■ ACTIVITY ■
Each line in the records below, from the one that contains "- **Average Skip" to the one that contains "append: function: 0x40e52270", should be reproduced exactly, the first and last included.

Source texts of formatted documents:

* * * * * * *

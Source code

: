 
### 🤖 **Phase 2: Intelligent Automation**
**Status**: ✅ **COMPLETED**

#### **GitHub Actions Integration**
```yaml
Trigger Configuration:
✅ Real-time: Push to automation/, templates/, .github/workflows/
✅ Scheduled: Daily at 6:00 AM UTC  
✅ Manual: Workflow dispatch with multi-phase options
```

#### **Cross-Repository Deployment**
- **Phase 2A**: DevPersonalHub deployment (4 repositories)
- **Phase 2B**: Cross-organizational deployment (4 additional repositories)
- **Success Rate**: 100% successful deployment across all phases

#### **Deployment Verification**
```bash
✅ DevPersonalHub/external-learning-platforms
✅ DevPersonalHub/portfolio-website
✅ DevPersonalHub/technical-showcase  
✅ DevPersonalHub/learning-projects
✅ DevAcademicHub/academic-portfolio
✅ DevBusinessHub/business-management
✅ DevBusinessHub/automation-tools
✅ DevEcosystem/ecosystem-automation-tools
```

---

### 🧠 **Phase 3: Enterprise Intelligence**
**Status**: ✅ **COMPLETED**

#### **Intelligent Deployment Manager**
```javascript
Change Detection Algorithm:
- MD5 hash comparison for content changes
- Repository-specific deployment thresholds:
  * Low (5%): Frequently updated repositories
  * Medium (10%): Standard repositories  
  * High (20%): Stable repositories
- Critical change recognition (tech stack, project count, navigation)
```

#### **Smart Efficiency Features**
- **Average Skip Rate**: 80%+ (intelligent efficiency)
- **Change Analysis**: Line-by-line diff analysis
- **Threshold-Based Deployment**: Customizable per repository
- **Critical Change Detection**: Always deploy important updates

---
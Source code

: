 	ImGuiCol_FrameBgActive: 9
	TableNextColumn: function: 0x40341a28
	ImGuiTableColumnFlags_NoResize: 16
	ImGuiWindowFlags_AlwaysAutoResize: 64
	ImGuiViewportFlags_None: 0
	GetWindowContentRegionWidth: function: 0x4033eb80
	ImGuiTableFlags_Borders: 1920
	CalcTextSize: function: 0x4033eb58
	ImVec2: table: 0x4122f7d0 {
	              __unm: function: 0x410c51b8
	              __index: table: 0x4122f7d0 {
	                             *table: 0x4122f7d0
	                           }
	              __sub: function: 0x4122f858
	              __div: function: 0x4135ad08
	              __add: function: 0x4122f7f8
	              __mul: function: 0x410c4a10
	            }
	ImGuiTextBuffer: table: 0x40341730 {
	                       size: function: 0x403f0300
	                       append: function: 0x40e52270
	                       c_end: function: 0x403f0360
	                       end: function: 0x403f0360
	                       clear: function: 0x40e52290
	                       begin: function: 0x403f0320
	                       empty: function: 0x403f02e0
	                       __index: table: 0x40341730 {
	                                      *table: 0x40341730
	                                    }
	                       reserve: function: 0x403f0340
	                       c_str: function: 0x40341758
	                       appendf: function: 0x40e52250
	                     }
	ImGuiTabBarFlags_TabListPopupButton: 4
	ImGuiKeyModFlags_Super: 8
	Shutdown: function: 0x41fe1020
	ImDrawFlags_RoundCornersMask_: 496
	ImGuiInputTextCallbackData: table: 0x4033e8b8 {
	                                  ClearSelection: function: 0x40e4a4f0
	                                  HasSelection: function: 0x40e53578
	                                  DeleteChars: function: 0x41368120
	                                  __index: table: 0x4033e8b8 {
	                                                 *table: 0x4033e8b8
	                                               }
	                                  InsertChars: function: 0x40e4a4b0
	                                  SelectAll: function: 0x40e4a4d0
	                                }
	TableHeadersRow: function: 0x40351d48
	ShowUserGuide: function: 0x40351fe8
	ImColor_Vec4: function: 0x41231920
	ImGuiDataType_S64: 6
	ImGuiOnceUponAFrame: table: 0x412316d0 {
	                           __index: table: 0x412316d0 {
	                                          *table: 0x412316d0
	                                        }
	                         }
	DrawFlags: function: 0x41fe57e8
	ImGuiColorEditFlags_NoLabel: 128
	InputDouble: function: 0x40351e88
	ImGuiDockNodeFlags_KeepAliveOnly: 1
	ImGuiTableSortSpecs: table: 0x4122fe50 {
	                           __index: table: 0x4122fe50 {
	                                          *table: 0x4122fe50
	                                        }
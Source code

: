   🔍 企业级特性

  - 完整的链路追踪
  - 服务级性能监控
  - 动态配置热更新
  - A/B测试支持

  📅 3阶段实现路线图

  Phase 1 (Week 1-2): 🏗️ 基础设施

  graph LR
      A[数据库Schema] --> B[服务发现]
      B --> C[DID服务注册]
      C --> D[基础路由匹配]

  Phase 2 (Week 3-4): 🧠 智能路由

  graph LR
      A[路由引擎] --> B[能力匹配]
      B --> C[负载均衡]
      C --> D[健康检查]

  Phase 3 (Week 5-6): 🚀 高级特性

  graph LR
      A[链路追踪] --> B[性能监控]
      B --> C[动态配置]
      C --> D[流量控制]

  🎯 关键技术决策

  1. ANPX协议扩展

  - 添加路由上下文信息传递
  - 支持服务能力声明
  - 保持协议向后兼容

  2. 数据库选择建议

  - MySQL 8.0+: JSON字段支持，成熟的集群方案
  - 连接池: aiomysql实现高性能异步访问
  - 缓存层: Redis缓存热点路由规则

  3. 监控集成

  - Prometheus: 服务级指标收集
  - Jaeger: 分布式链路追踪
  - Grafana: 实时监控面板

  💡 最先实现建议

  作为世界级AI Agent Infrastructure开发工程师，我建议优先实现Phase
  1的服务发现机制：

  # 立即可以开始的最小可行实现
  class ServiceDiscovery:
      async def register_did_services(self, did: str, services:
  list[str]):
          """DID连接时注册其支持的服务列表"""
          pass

* * * * * * *

■ ANSWER TO THIS EXERCISE ■
- **Average Skip Rate**: 80%+ (intelligent efficiency)
- **Change Analysis**: Line-by-line diff analysis
- **Threshold-Based Deployment**: Customizable per repository
- **Critical Change Detection**: Always deploy important updates

---
Source code

: 	ImGuiCol_FrameBgActive: 9
	TableNextColumn: function: 0x40341a28
	ImGuiTableColumnFlags_NoResize: 16
	ImGuiWindowFlags_AlwaysAutoResize: 64
	ImGuiViewportFlags_None: 0
	GetWindowContentRegionWidth: function: 0x4033eb80
	ImGuiTableFlags_Borders: 1920
	CalcTextSize: function: 0x4033eb58
	ImVec2: table: 0x4122f7d0 {
	              __unm: function: 0x410c51b8
	              __index: table: 0x4122f7d0 {
	                             *table: 0x4122f7d0
	                           }
	              __sub: function: 0x4122f858
	              __div: function: 0x4135ad08
	              __add: function: 0x4122f7f8
	              __mul: function: 0x410c4a10
	            }
	ImGuiTextBuffer: table: 0x40341730 {
	                       size: function: 0x403f0300
	                       append: function: 0x40e52270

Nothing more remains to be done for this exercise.